Dicho esto, hay un grupo de panameños proliferando un “hate-speech” acerca de los venezolanos, diciendo a diestra y siniestra que ellos vienen a quitarnos el trabajo a los panameños. Tengo que discrepar en cuanto a esto. Primero, ningún extranjero puede quitarle un trabajo profesional a un panameño ya que hay leyes que lo prohíben (escuche de una ley que al parecer anula esto, mas no la he leído y de ser así, la culpa es de la Asamblea, no de los venezolanos). Los trabajos que toman los venezolanos, y los extranjeros en general, son los que no quieren hacer los panameños: chicheros, paleteros, bartenders, meseros, choferes y, por qué negarlo, prostitutas. Si un venezolano le quita un puesto profesional sería por uno de estos dos motivos, el primero es que uno venezolano tenga un negocio y quiera ayudar a un coterráneo (¿no haríamos lo mismo nosotros?); el segundo, el venezolano está mejor preparado que el panameño. En ninguno de los dos casos la culpa es del venezolano. Los responsables son las entidades del gobierno encargadas de regular y dar seguimiento a lo caso del exceso de extranjeros en las empresas y del Ministerio de Educación y las universidades que no están preparando adecuadamente a los nacionales. Esto me recuerda al caso de los taxistas y Uber. Los primeros quieren que el segundo se vaya porque les está quitando el trabajo. Y si se va Uber, ¿con qué se queda el cliente? Con un servicio de mala calidad. Nuevamente el problema no es Uber (los extranjeros) es el mal servicio de los taxistas (la mala preparación que están recibiendo los profesionales en el país).

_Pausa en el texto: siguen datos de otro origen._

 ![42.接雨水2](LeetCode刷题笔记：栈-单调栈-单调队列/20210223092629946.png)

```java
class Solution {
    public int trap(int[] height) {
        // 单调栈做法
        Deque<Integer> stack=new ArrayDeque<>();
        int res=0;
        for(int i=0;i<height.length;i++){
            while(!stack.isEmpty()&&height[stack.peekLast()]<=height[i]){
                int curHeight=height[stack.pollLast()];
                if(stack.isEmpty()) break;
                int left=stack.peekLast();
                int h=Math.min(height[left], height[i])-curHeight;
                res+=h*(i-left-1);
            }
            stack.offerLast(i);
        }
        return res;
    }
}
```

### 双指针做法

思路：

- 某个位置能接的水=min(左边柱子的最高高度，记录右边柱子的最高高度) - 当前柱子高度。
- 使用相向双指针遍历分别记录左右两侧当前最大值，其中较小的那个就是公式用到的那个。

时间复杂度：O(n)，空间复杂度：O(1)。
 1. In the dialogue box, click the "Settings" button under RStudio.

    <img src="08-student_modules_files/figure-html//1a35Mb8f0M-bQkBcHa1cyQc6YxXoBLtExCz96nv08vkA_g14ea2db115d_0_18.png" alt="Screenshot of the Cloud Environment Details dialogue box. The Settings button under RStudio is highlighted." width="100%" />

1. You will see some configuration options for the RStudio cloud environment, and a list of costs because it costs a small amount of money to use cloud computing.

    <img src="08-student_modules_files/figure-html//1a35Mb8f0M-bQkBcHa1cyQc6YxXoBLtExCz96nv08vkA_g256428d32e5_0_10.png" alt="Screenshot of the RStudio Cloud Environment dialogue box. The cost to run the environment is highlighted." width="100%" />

Pero todo lo mencionado anteriormente no soluciona la realidad del tema, la inmigración de venezolanos se ha salido de control. Espero que el visado ayuda a aminorar esta problemática (créanme que conseguir 50 dólares en Venezuela no es nada fácil, además de que los procesos estatales están más que ralentizados con la situación actual y ni hablar de traer 500 dólares para mantenerse en el país). Panamá ya ha hecho mucho al darle la mano a cerca de 80 mil venezolanos que están actualmente en el país.

Espero, sinceramente, que la situación en el hermano país de Venezuela se resuelva cuanto antes para que sus hijos puedan regresar a su casa a trabajar para hacer de Venezuela la gran tierra que una vez fue.